Before the appellate court, Ozmun argued that the private settlement he ultimately received was a successful action under the statute and that he may recover attorney’s fees from the Defendants. The Fifth Circuit “has not previously decided whether a private settlement renders an action ‘successful’ under § 1692k(a)(3).” Not being a court of first view, the Fifth Circuit remanded that question to this Court for determination.   In its opinion for this matter, the Fifth Circuit cited to its decision in Tejero v. Portfolio Recovery Assocs., L.L.C., in which the court addressed an attorney’s fees dispute involving Wood and Chatman in a debt collection case. 955 F.3d 453 (5th Cir. 2020). There, the Fifth Circuit remanded the same question to the district court for determination, and the district court denied attorney’s fees. On a subsequent appeal, the Fifth Circuit affirmed, explaining that a ‘“successful action to enforce the foregoing liability’ means a lawsuit that generates a favorable end result compelling accountability and legal compliance with a formal command or decree under the FDCPA.” Tejero v. Portfolio Recovery Assocs., L.L.C., 993 F.3d 393, 396 (5th Cir. 2021). 

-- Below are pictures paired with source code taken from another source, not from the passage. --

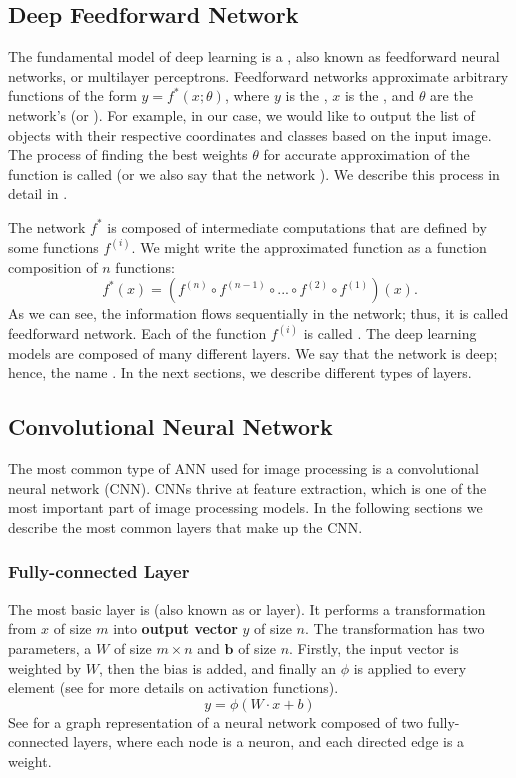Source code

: \subsection{Deep Feedforward Network}
The fundamental model of deep learning is a , also
known as feedforward neural networks, or multilayer perceptrons. Feedforward
networks approximate arbitrary functions of the form $y = f^*(x;\theta)$, where
$y$ is the , $x$ is the , and $\theta$ are the network's
 (or ). For example, in our case, we would like to
output the list of objects with their respective coordinates and classes based
on the input image. The process of finding the best weights $\theta$ for
accurate approximation of the function is called  (or we also say
that the network ). We describe this process in detail in
.

The network $f^*$ is composed of intermediate computations that are defined by
some functions $f^{(i)}$. We might write the approximated function as a function
composition of $n$ functions:
$$
    f^*(x) = (f^{(n)} \circ f^{(n-1)} \circ ... \circ f^{(2)} \circ f^{(1)})(x).
$$
As we can see, the information flows sequentially in the network; thus, it is
called feedforward network. Each of the function $f^{(i)}$ is called .
The deep learning models are composed of many different layers. We say that the
network is deep; hence, the name . In the next sections, we
describe different types of layers.

\subsection{Convolutional Neural Network}
The most common type of ANN used for image processing is a convolutional neural
network (CNN). CNNs thrive at feature extraction, which is one of the most
important part of image processing models. In the following sections we describe
the most common layers that make up the CNN.

\subsubsection{Fully-connected Layer}
The most basic layer is  (also known as
 or  layer). It performs a transformation from
 $x$ of size $m$ into \textbf{output vector}
$y$ of size $n$. The transformation has two parameters, a
 $W$ of size $m \times n$ and 
$\boldsymbol{b}$ of size $n$. Firstly, the input vector is weighted by $W$, then
the bias is added, and finally an  $\phi$
is applied to every element (see  for more details on
activation functions).
$$
    y = \phi(W\cdot x + b)
$$
See  for a graph representation of a neural network composed
of two fully-connected layers, where each node is a neuron, and each directed
edge is a weight.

The Fifth Circuit also rejected appellant’s “catalyst theory” that a plaintiff succeeds ‘“if it achieves the desired result because the lawsuit brought about a voluntary change in the defendant’s conduct.”’  Because a settlement does not qualify a litigant as a prevailing party, the Fifth Circuit concluded that a settlement does not qualify as a successful action. This Court will follow suit and find that Ozmun—having reached a private settlement that did not entail judicial relief—is not entitled to an award of attorney’s fees under Section 1692k(a)(3).  

III. CONCLUSION IT IS ORDERED that opinion relating to attorney’s fees, (Dkt. 177), is VACATED IN PART. The opinion is vacated other than the Court’s finding that Ozmun was not entitled to attorney’s fees under Rule 11 and 28 U.S.C. § 1927, which was affirmed by the Fifth Circuit. Additionally, and for the reasons set out in this order, Ozmun’s remaining request for attorney’s fees, (see Dkt. 151), under 15 U.S.C. § 1692k(a)(3) is DENIED.